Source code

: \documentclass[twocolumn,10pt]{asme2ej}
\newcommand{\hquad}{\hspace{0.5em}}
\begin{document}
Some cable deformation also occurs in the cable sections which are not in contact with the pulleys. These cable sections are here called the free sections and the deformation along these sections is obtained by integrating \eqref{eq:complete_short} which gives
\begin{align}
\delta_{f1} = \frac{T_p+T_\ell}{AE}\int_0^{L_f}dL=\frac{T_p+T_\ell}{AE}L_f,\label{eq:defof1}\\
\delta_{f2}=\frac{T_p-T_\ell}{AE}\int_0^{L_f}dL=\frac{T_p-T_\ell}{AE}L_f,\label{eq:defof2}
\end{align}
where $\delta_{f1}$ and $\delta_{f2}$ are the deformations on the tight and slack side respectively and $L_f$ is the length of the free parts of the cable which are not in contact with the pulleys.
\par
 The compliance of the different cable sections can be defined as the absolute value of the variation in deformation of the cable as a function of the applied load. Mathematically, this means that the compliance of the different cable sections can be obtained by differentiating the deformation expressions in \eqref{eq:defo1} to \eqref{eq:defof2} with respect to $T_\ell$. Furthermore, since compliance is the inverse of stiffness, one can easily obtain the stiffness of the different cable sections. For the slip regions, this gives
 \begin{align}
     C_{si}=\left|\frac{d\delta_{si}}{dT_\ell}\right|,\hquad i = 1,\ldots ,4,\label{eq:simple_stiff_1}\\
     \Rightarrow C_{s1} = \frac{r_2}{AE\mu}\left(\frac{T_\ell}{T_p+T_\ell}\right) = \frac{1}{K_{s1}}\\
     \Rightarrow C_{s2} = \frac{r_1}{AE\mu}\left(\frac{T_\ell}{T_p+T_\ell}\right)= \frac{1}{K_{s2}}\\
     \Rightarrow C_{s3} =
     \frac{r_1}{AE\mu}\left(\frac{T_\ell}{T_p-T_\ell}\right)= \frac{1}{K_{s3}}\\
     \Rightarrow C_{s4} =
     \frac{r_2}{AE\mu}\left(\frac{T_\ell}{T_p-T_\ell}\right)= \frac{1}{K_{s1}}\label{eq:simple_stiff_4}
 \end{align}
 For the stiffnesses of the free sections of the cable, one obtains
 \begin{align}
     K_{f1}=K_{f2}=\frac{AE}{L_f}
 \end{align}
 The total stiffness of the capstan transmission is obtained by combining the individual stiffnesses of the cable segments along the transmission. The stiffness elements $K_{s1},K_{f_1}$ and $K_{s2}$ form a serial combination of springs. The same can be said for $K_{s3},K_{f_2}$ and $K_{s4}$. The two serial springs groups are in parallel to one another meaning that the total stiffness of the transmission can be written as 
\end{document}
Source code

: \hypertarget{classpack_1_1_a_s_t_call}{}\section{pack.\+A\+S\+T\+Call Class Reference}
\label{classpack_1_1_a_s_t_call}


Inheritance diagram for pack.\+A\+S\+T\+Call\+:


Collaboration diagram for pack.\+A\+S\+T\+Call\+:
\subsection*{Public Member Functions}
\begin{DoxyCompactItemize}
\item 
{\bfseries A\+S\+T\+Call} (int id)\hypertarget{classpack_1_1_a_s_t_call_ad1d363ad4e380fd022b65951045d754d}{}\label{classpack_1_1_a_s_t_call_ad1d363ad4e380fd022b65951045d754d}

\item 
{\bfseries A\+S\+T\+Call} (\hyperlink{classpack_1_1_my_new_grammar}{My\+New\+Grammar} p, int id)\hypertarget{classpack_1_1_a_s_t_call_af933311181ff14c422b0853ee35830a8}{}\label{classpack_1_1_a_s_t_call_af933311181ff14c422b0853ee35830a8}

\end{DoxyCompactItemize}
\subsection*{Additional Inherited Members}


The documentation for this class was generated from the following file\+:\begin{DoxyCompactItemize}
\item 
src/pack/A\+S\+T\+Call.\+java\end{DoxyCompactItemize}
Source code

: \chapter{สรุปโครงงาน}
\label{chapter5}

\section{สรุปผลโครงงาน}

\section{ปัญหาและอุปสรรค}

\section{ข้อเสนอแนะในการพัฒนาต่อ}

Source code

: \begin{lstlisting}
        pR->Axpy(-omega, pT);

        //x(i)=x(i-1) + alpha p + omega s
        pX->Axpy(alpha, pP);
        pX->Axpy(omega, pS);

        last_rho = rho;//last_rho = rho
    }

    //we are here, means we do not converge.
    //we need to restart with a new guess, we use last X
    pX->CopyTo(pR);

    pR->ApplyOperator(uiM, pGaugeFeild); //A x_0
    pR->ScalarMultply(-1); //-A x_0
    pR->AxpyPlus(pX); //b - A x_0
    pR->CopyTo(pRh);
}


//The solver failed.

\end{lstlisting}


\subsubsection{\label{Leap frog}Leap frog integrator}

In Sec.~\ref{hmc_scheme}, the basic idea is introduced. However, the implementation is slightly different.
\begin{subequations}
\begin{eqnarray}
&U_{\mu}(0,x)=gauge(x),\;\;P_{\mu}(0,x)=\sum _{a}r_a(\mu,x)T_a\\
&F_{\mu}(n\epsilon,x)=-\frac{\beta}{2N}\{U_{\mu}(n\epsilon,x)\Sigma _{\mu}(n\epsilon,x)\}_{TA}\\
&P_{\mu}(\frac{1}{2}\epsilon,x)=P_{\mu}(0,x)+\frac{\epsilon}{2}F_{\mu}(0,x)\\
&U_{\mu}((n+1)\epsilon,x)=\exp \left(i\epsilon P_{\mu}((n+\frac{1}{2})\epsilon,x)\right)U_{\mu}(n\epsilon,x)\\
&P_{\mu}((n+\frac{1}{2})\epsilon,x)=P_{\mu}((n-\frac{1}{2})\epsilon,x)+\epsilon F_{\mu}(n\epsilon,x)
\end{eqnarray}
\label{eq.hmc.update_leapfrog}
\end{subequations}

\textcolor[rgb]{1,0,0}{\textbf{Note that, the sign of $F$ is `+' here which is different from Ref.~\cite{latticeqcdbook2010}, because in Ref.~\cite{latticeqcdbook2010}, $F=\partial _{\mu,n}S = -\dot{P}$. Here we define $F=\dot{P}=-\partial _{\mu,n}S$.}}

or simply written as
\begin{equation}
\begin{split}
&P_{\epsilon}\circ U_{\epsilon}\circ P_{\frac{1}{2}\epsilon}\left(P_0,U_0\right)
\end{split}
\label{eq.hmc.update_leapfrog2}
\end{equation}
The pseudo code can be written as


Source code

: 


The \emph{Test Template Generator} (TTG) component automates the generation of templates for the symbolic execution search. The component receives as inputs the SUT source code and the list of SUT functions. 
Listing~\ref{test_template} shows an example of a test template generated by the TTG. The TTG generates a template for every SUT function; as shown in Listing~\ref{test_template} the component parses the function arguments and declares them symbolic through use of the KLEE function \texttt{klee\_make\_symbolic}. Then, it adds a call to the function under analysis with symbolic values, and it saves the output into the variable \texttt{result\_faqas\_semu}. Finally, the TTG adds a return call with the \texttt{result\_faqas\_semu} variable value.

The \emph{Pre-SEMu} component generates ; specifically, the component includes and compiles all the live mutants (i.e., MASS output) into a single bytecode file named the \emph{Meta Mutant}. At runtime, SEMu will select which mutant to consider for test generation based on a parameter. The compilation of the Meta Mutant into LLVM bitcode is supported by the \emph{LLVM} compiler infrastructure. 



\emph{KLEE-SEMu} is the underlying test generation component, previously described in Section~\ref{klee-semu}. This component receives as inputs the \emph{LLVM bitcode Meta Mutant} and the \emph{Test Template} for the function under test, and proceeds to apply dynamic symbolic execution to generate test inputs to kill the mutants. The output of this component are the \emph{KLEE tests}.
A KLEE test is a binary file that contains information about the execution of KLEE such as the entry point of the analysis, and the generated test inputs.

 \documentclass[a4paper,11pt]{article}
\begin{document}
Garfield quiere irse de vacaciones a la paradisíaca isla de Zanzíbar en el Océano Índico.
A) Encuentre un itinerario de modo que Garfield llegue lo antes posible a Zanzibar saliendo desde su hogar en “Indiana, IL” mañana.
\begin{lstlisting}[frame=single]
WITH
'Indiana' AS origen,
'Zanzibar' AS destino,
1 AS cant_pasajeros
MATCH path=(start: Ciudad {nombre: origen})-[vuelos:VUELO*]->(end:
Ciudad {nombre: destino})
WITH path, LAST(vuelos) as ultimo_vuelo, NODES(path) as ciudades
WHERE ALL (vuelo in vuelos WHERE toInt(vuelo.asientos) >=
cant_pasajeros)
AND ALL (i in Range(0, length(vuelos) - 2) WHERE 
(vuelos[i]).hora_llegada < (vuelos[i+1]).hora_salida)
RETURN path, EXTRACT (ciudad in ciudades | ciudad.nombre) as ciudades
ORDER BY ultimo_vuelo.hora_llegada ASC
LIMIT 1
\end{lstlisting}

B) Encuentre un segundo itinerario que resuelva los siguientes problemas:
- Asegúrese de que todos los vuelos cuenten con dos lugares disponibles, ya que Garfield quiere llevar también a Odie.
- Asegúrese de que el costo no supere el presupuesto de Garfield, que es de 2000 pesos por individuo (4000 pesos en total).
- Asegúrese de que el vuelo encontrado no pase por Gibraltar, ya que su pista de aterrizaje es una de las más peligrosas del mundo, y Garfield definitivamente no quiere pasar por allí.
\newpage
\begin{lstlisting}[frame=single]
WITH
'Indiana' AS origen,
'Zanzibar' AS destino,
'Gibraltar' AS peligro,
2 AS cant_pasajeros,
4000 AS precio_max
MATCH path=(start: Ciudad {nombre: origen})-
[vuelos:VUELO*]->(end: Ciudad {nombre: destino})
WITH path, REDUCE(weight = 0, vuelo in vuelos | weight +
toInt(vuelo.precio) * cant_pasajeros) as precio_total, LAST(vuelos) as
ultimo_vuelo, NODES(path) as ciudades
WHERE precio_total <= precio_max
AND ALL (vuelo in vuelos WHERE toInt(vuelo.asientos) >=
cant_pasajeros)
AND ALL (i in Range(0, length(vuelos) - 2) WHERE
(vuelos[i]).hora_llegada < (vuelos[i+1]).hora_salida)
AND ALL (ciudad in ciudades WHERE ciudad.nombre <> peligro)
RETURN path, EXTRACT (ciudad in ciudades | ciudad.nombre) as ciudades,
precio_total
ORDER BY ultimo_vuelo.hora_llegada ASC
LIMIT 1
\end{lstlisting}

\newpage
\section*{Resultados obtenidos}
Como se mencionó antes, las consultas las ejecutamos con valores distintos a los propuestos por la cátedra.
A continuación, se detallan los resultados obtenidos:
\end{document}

Task to carry out: Your response should contain each line of the listing in which the word "ciudades" occurs.

Task answer:
WITH path, LAST(vuelos) as ultimo_vuelo, NODES(path) as ciudades
RETURN path, EXTRACT (ciudad in ciudades | ciudad.nombre) as ciudades
ultimo_vuelo, NODES(path) as ciudades
AND ALL (ciudad in ciudades WHERE ciudad.nombre <> peligro)
RETURN path, EXTRACT (ciudad in ciudades | ciudad.nombre) as ciudades,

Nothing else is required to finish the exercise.